Problem to work on:
Read through the data and report every line in which the word "recipe" occurs.

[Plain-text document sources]
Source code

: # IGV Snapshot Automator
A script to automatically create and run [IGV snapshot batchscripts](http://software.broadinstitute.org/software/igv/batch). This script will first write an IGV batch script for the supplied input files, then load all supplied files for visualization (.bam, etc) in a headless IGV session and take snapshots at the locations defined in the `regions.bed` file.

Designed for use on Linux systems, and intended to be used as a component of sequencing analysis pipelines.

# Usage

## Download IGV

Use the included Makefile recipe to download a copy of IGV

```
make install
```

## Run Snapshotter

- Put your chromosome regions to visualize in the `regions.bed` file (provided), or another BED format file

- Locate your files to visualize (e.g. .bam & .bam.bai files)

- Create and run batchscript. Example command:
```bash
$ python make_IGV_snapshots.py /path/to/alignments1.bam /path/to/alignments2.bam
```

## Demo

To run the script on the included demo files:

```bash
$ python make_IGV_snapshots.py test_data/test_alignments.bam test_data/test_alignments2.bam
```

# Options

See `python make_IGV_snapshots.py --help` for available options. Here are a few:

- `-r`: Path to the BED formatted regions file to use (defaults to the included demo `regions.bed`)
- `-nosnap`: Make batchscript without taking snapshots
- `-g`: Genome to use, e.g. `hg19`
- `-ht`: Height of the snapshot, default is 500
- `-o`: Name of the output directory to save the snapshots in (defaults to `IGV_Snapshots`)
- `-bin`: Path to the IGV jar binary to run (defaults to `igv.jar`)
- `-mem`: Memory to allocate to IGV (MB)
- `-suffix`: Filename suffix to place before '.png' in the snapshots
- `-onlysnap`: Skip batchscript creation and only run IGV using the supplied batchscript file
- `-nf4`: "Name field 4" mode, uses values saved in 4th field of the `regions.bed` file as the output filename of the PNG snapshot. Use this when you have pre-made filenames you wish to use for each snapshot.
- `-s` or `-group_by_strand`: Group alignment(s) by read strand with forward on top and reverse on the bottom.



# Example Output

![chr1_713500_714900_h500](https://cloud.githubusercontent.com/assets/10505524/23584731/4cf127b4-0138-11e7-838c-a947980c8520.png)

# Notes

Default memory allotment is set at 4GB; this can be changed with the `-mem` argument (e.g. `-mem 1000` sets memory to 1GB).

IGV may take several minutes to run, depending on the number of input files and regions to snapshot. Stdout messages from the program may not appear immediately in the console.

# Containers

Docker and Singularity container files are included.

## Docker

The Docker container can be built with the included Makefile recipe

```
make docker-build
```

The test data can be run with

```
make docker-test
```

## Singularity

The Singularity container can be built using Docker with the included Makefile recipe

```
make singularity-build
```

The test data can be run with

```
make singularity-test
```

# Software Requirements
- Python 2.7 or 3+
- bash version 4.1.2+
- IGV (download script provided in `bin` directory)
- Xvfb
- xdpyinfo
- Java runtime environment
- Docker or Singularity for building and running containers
---
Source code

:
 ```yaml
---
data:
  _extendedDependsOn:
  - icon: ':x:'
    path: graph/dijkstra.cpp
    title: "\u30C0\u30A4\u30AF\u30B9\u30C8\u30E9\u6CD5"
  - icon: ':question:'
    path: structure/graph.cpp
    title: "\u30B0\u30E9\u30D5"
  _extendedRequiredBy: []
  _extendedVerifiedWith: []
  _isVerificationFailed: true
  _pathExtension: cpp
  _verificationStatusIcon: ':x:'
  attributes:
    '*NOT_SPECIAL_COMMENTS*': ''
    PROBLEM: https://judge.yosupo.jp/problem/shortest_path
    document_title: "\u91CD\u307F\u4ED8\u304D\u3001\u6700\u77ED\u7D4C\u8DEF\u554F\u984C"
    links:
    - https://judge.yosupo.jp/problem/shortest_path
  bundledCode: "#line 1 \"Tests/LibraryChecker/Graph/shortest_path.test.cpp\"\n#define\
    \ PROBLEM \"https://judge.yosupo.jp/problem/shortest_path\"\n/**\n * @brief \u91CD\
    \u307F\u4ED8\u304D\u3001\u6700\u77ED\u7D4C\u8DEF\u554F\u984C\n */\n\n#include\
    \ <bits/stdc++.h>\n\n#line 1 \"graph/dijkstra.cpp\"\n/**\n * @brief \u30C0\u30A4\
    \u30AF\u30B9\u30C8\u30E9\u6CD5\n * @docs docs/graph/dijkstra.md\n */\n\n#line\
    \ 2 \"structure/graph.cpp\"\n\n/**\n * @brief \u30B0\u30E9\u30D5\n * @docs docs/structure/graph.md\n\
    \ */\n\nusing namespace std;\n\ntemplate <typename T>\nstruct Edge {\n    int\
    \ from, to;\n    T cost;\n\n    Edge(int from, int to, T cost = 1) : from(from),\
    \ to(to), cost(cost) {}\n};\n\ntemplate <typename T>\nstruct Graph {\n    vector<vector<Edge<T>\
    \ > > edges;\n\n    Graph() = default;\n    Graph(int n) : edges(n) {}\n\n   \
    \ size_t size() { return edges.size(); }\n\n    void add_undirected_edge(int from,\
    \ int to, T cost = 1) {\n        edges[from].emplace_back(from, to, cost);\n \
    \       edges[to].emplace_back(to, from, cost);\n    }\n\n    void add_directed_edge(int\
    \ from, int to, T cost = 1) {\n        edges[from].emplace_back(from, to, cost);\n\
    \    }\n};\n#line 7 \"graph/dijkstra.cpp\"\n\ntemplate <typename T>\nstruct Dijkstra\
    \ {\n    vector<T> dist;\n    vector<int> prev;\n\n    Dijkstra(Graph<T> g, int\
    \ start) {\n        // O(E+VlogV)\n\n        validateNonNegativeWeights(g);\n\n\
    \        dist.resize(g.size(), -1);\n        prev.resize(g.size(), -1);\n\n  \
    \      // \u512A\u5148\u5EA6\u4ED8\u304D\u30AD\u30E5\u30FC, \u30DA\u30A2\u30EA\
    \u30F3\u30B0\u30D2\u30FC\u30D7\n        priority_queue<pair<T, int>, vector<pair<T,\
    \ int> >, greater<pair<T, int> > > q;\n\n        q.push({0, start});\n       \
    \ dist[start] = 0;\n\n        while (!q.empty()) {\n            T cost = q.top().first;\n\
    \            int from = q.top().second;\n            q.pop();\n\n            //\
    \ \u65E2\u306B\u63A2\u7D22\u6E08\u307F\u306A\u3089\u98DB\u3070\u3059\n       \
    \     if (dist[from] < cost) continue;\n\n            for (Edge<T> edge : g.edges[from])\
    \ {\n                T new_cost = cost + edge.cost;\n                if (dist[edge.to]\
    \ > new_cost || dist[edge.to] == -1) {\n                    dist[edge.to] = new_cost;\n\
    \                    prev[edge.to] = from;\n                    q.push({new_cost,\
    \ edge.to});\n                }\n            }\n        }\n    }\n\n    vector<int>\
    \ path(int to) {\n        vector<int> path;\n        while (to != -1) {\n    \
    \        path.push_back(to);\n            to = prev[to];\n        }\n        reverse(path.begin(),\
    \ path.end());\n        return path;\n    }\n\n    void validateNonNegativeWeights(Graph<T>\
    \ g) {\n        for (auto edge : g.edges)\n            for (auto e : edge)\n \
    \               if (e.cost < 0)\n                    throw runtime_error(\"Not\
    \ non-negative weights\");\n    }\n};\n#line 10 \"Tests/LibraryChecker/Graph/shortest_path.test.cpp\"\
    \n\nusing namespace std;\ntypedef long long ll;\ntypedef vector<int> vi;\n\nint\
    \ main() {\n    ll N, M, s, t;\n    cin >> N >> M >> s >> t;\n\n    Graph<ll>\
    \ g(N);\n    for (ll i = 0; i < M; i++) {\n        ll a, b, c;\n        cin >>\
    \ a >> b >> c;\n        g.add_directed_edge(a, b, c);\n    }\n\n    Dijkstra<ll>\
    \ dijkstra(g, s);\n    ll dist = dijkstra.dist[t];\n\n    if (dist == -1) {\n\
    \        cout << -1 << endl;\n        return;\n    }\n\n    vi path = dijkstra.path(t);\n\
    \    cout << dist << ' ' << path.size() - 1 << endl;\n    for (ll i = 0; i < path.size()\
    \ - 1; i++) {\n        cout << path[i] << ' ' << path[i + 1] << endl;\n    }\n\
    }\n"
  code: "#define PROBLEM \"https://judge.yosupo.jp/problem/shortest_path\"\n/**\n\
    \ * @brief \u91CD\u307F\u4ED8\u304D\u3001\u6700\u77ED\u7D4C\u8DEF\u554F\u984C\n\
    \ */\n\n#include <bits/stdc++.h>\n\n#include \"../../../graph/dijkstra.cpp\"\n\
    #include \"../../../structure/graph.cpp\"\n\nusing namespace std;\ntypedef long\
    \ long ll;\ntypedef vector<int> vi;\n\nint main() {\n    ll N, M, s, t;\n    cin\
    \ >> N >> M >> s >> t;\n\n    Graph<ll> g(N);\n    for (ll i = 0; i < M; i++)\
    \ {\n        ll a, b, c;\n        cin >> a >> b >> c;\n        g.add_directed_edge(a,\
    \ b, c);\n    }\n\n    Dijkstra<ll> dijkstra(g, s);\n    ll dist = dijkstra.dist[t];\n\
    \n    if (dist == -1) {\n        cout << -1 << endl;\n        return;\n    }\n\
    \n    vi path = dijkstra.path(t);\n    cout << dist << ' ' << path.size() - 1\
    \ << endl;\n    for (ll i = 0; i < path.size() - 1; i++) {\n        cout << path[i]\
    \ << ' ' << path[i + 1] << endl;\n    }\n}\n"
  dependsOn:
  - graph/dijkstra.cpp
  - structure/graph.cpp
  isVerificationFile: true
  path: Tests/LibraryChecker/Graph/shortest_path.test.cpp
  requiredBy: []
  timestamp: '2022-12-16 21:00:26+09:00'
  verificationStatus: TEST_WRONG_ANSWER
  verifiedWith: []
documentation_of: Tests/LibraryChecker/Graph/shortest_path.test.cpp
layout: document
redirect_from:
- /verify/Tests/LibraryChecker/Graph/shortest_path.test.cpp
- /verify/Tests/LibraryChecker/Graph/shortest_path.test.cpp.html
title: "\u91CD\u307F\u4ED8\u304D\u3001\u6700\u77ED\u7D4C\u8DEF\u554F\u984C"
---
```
* * *
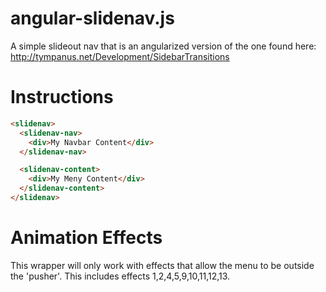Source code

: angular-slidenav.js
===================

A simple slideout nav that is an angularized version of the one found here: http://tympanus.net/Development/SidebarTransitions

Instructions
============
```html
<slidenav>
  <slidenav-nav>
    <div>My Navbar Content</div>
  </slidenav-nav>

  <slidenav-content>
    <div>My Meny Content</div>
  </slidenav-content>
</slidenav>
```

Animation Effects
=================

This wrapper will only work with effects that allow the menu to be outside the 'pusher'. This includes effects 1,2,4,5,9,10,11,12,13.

Exercise answer:
Use the included Makefile recipe to download a copy of IGV
The Docker container can be built with the included Makefile recipe
The Singularity container can be built using Docker with the included Makefile recipe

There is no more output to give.